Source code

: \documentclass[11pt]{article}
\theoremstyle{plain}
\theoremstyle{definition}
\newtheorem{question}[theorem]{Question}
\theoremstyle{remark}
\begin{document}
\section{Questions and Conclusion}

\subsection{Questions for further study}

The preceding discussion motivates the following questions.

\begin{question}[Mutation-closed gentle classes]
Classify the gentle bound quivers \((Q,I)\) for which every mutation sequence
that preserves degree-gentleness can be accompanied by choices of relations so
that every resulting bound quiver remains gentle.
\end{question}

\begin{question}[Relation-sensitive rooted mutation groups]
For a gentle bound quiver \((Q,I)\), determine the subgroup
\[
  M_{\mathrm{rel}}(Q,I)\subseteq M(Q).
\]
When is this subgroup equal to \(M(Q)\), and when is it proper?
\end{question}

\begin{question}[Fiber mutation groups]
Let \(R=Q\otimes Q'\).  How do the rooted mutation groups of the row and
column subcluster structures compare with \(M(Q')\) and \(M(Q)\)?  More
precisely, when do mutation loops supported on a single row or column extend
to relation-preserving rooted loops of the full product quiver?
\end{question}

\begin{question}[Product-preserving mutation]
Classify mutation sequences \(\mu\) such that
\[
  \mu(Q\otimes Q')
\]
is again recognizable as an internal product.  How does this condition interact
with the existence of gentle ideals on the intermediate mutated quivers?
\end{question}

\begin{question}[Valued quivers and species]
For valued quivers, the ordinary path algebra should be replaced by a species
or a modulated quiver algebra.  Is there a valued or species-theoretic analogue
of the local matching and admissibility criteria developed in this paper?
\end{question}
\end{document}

--------------------

WHAT THE EXERCISE ASKS ::
Show every line from the entries that includes the word "loops".

RESPONSE AREA ::
precisely, when do mutation loops supported on a single row or column extend
to relation-preserving rooted loops of the full product quiver?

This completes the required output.